La devozione al SC è piena di simboli, di
azioni, di cose da fare, che forse, a volte, distolgono dall’essenziale. Vorrei
attirare la vostra attenzione sul significato profondo che può avere il “dedicare
la propria casa al Signore”. E invitarvi anche a considerare il termine “casa”
con un significato più ampio. Casa è sicuramente le quattro mura entro le quali
abitiamo, ma casa è anche il nostro cuore. E casa è anche il cuore di Gesù,
dove lui vuole farci entrare e abitare, e per farlo usa “l’Eucaristia”!

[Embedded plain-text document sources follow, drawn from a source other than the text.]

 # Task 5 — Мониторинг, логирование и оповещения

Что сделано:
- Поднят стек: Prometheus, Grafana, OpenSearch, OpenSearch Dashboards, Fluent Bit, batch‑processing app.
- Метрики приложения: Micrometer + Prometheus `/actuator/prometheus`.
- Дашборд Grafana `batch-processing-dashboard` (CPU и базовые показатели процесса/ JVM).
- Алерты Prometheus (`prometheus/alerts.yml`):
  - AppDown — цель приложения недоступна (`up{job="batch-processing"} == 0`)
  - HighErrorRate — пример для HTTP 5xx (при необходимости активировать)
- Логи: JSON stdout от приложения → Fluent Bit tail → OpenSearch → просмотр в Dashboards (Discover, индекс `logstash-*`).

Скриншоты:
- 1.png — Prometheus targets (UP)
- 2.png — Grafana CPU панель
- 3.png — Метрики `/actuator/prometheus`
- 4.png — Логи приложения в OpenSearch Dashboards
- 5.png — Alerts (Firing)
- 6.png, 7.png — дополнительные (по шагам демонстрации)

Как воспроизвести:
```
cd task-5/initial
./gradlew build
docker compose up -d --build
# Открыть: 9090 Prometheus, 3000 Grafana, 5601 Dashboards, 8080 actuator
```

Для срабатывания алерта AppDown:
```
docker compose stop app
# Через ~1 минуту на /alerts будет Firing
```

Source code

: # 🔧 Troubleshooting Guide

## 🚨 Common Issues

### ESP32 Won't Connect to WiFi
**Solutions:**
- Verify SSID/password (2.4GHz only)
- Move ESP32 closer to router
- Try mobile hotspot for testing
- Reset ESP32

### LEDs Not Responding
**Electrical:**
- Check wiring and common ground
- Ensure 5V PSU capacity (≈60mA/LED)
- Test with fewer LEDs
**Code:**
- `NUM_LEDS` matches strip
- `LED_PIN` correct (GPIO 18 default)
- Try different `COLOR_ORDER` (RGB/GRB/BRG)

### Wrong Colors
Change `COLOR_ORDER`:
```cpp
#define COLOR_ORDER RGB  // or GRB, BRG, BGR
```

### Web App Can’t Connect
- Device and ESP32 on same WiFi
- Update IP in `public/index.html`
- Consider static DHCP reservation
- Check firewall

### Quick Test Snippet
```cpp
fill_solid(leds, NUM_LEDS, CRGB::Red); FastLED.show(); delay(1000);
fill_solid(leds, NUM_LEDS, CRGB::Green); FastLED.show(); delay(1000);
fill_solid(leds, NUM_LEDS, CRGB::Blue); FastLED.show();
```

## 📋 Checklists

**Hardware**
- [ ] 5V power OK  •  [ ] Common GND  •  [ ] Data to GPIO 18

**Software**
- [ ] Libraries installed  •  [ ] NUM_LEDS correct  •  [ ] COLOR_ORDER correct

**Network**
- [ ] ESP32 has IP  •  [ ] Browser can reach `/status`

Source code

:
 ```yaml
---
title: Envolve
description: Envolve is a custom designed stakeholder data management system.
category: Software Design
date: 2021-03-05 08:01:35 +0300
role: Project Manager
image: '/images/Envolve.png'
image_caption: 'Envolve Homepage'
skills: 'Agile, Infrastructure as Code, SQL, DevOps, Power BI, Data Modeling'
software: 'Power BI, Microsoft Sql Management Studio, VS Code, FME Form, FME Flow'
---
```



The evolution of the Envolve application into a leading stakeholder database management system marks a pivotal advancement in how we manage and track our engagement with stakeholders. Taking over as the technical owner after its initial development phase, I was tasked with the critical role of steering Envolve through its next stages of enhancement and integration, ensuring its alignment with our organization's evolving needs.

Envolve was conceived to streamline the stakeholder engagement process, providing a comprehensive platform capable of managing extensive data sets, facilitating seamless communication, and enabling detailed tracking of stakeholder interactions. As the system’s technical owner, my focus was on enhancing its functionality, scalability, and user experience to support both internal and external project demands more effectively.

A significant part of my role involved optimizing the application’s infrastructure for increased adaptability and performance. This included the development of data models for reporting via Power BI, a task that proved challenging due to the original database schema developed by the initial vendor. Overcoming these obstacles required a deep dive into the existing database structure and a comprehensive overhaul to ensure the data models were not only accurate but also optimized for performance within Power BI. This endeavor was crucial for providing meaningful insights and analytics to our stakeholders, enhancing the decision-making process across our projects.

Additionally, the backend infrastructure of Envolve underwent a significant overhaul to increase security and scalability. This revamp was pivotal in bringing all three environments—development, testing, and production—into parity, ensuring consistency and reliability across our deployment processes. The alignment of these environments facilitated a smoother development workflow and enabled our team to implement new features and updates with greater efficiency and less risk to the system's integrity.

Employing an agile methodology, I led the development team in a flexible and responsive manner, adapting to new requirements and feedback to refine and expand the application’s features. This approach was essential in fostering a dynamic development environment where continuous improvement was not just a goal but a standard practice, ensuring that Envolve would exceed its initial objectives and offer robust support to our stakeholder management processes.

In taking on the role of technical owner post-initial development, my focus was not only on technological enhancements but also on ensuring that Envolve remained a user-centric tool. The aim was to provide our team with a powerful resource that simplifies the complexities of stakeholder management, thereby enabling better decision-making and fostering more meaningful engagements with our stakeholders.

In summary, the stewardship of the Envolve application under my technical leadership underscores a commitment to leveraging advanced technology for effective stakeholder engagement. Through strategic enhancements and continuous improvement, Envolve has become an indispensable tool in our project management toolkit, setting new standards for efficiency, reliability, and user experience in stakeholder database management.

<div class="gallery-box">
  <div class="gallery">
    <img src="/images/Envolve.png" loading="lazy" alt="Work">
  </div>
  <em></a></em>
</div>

Quanto è importante fare della nostra Casa,
delle nostre “case”, il luogo dove “abita Dio”, il suo “tabernacolo” ! Si può
dire che Dio (Trinità) ha inventato l’Eucaristia, quella piccola ostia di pane
che diventa Lui stesso, per raggiungerci, per venire fino a noi, fino a casa
nostra. Sì, Nostro Signore, si disturba fino a venire a casa nostra, fino a
voler essere invitato a casa nostra, a divenire nostro “ospite”. C’è veramente
da domandarci perché mai in casa nostra facciamo entrare tanti, e proprio a Gesù
nel momento in cui ci propone il suo Amore (nel simbolo Cuore), chiudiamo la
porta!
Egli desidera entrare in relazione con noi,
e con noi cambiare la storia del mondo, in meglio, facendoci diventare a nostra
volta, costruttori di relazioni liberanti, costruttori di unità, costruttori di
una civiltà basata sull’amore, sulla carità, sulla solidarietà, e soprattutto
sulla verità!
Vuole cacciare tutti i “dèmoni” dalle
nostre case, e farvi regnare il bene e la pace.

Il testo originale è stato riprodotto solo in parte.